Data under study
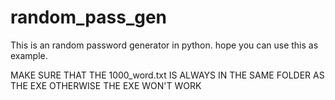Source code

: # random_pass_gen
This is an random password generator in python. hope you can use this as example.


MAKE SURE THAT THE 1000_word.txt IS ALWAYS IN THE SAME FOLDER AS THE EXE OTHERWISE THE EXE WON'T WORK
...
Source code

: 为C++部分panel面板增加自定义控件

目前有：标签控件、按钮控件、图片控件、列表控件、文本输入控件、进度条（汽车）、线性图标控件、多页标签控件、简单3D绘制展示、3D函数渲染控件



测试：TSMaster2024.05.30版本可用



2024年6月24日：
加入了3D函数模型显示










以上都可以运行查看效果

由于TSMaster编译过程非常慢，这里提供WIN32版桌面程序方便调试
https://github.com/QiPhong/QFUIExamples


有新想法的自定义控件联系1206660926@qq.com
--
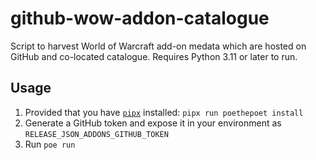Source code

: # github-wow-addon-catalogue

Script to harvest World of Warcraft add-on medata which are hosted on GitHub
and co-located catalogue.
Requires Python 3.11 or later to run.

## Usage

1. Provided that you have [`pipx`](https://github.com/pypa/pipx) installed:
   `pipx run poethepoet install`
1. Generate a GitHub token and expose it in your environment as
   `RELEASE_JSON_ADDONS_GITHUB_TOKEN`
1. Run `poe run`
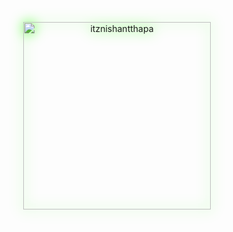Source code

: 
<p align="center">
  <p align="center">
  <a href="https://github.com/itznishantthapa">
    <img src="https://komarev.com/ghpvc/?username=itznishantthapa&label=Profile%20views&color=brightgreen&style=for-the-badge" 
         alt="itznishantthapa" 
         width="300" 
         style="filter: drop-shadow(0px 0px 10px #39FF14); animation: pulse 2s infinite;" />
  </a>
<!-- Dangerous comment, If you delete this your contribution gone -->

Required work
Every line in the data above that contains "style" needs to be copied.

Answer for the task
    <img src="https://komarev.com/ghpvc/?username=itznishantthapa&label=Profile%20views&color=brightgreen&style=for-the-badge" 
         style="filter: drop-shadow(0px 0px 10px #39FF14); animation: pulse 2s infinite;" />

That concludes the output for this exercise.